PORTER: So, yeah. And so I have to say, wow, I have something to be thankful for. And he did give me some gifts that are paving away for me, so my burden is lighter, you know. I'm now quoting some of the lyrics from one of the songs called "Free."

(SOUNDBITE OF SONG, "FREE")

PORTER: (Singing) So I'd be young and free. Daddy make a way for me. He paved the road so my burden is lighter. And momma did just the same, dropping love just like rain. She said guide your heart from it, come into the light. Free. Free. Free.

I think part of my job as a songwriter is to go back in my memory and pull up those pains for other people because somebody else is going to come along who didn't have a good issue with their father. And so there's a song that I'm currently working on called - he was a painter, a house painter. And the song is called "A Man on a Ladder." And I stand at the bottom of the ladder, waiting to catch some of the overspray from the paint so it would land on my face, so people would know that I was the son of this painter.

CORNISH: You know, if you mention a new song you're writing, I can't help but wonder what it sounds like. Would you sing any of it?

PORTER: Well, yeah. (Singing) There's a man on a ladder, way up in the sky. No, actually, I can't.

CORNISH: You had me right there.

(LAUGHTER)

CORNISH: I'm just going to say that.

(LAUGHTER)

PORTER: Well, yeah. So (Singing) he had a big head and real wide shoulders and real small feet, so small I couldn't see his footprints.
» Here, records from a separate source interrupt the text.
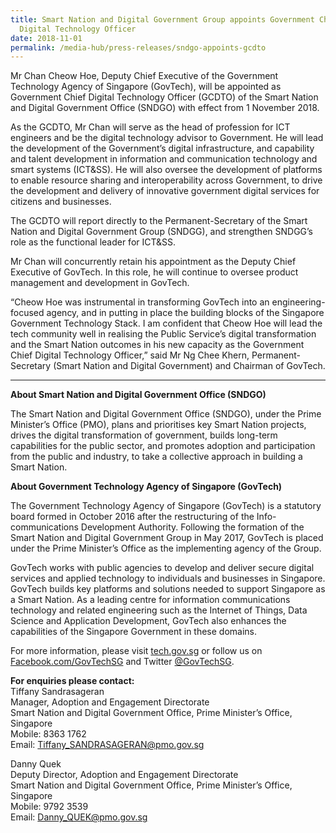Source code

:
 ```yaml
---
title: Smart Nation and Digital Government Group appoints Government Chief
  Digital Technology Officer
date: 2018-11-01
permalink: /media-hub/press-releases/sndgo-appoints-gcdto
---
```


Mr Chan Cheow Hoe, Deputy Chief Executive of the Government Technology Agency of Singapore (GovTech), will be appointed as Government Chief Digital Technology Officer (GCDTO) of the Smart Nation and Digital Government Office (SNDGO) with effect from 1 November 2018.

As the GCDTO, Mr Chan will serve as the head of profession for ICT engineers and be the digital technology advisor to Government. He will lead the development of the Government’s digital infrastructure, and capability and talent development in information and communication technology and smart systems (ICT&SS). He will also oversee the development of platforms to enable resource sharing and interoperability across Government, to drive the development and delivery of innovative government digital services for citizens and businesses.

The GCDTO will report directly to the Permanent-Secretary of the Smart Nation and Digital Government Group (SNDGG), and strengthen SNDGG’s role as the functional leader for ICT&SS.

Mr Chan will concurrently retain his appointment as the Deputy Chief Executive of GovTech. In this role, he will continue to oversee product management and development in GovTech.

“Cheow Hoe was instrumental in transforming GovTech into an engineering-focused agency, and in putting in place the building blocks of the Singapore Government Technology Stack. I am confident that Cheow Hoe will lead the tech community well in realising the Public Service’s digital transformation and the Smart Nation outcomes in his new capacity as the Government Chief Digital Technology Officer,” said Mr Ng Chee Khern, Permanent-Secretary (Smart Nation and Digital Government) and Chairman of GovTech.

---

**About Smart Nation and Digital Government Office (SNDGO)**

The Smart Nation and Digital Government Office (SNDGO), under the Prime Minister’s Office (PMO), plans and prioritises key Smart Nation projects, drives the digital transformation of government, builds long-term capabilities for the public sector, and promotes adoption and participation from the public and industry, to take a collective approach in building a Smart Nation.

**About Government Technology Agency of Singapore (GovTech)**

The Government Technology Agency of Singapore (GovTech) is a statutory board formed in October 2016 after the restructuring of the Info-communications Development Authority. Following the formation of the Smart Nation and Digital Government Group in May 2017, GovTech is placed under the Prime Minister’s Office as the implementing agency of the Group.

GovTech works with public agencies to develop and deliver secure digital services and applied technology to individuals and businesses in Singapore. GovTech builds key platforms and solutions needed to support Singapore as a Smart Nation. As a leading centre for information communications technology and related engineering such as the Internet of Things, Data Science and Application Development, GovTech also enhances the capabilities of the Singapore Government in these domains.

For more information, please visit  [tech.gov.sg](https://www.tech.gov.sg/)  or follow us on [Facebook.com/GovTechSG](https://www.facebook.com/GovTechSG) and Twitter [@GovTechSG](https://twitter.com/govtechsg).

**For enquiries please contact:**<br>
Tiffany Sandrasageran<br>
Manager, Adoption and Engagement Directorate<br>
Smart Nation and Digital Government Office, Prime Minister’s Office, Singapore<br>
Mobile: 8363 1762<br>
Email: Tiffany_SANDRASAGERAN@pmo.gov.sg

Danny Quek<br>
Deputy Director, Adoption and Engagement Directorate<br>
Smart Nation and Digital Government Office, Prime Minister’s Office, Singapore<br>
Mobile: 9792 3539<br>
Email: Danny_QUEK@pmo.gov.sg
You know, I can't see his footsteps and I don't know which way to go because I didn't have a man to guide me and lead me and direct me in the way that, you know, fathers do. There you go.
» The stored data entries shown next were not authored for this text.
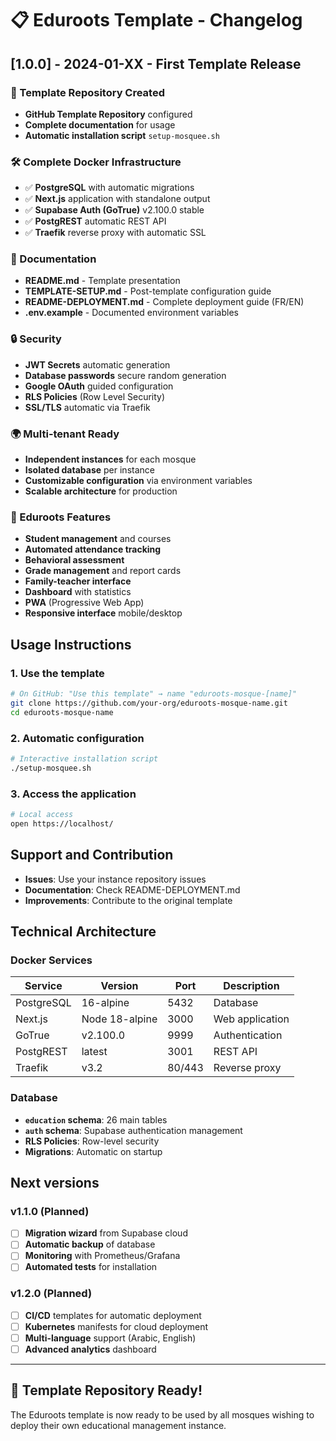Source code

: # 📋 Eduroots Template - Changelog

## [1.0.0] - 2024-01-XX - First Template Release

### 🎯 Template Repository Created
- **GitHub Template Repository** configured
- **Complete documentation** for usage
- **Automatic installation script** `setup-mosquee.sh`

### 🛠 Complete Docker Infrastructure
- ✅ **PostgreSQL** with automatic migrations
- ✅ **Next.js** application with standalone output
- ✅ **Supabase Auth (GoTrue)** v2.100.0 stable
- ✅ **PostgREST** automatic REST API
- ✅ **Traefik** reverse proxy with automatic SSL

### 📖 Documentation
- **README.md** - Template presentation
- **TEMPLATE-SETUP.md** - Post-template configuration guide
- **README-DEPLOYMENT.md** - Complete deployment guide (FR/EN)
- **.env.example** - Documented environment variables

### 🔒 Security
- **JWT Secrets** automatic generation
- **Database passwords** secure random generation
- **Google OAuth** guided configuration
- **RLS Policies** (Row Level Security)
- **SSL/TLS** automatic via Traefik

### 🌍 Multi-tenant Ready
- **Independent instances** for each mosque
- **Isolated database** per instance
- **Customizable configuration** via environment variables
- **Scalable architecture** for production

### 🚀 Eduroots Features
- **Student management** and courses
- **Automated attendance tracking**
- **Behavioral assessment**
- **Grade management** and report cards
- **Family-teacher interface**
- **Dashboard** with statistics
- **PWA** (Progressive Web App)
- **Responsive interface** mobile/desktop

## Usage Instructions

### 1. Use the template
```bash
# On GitHub: "Use this template" → name "eduroots-mosque-[name]"
git clone https://github.com/your-org/eduroots-mosque-name.git
cd eduroots-mosque-name
```

### 2. Automatic configuration
```bash
# Interactive installation script
./setup-mosquee.sh
```

### 3. Access the application
```bash
# Local access
open https://localhost/
```

## Support and Contribution

- **Issues**: Use your instance repository issues
- **Documentation**: Check README-DEPLOYMENT.md
- **Improvements**: Contribute to the original template

## Technical Architecture

### Docker Services
| Service | Version | Port | Description |
|---------|---------|------|-------------|
| PostgreSQL | 16-alpine | 5432 | Database |
| Next.js | Node 18-alpine | 3000 | Web application |
| GoTrue | v2.100.0 | 9999 | Authentication |
| PostgREST | latest | 3001 | REST API |
| Traefik | v3.2 | 80/443 | Reverse proxy |

### Database
- **`education` schema**: 26 main tables
- **`auth` schema**: Supabase authentication management
- **RLS Policies**: Row-level security
- **Migrations**: Automatic on startup

## Next versions

### v1.1.0 (Planned)
- [ ] **Migration wizard** from Supabase cloud
- [ ] **Automatic backup** of database
- [ ] **Monitoring** with Prometheus/Grafana
- [ ] **Automated tests** for installation

### v1.2.0 (Planned)
- [ ] **CI/CD** templates for automatic deployment
- [ ] **Kubernetes** manifests for cloud deployment
- [ ] **Multi-language** support (Arabic, English)
- [ ] **Advanced analytics** dashboard

---

## 🎉 Template Repository Ready!

The Eduroots template is now ready to be used by all mosques wishing to deploy their own educational management instance.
CORNISH: Well, thank you so much for telling us these stories. It was really amazing. I appreciate it.

PORTER: Thank you so much.

CORNISH: That was Gregory Porter. His album is called "Liquid Spirit."

(SOUNDBITE OF SONG, "WHEN LOVE WAS KING")

PORTER: (Singing) There's much more story that I could tell to make the hardest hearts swell. This is the story when love was king.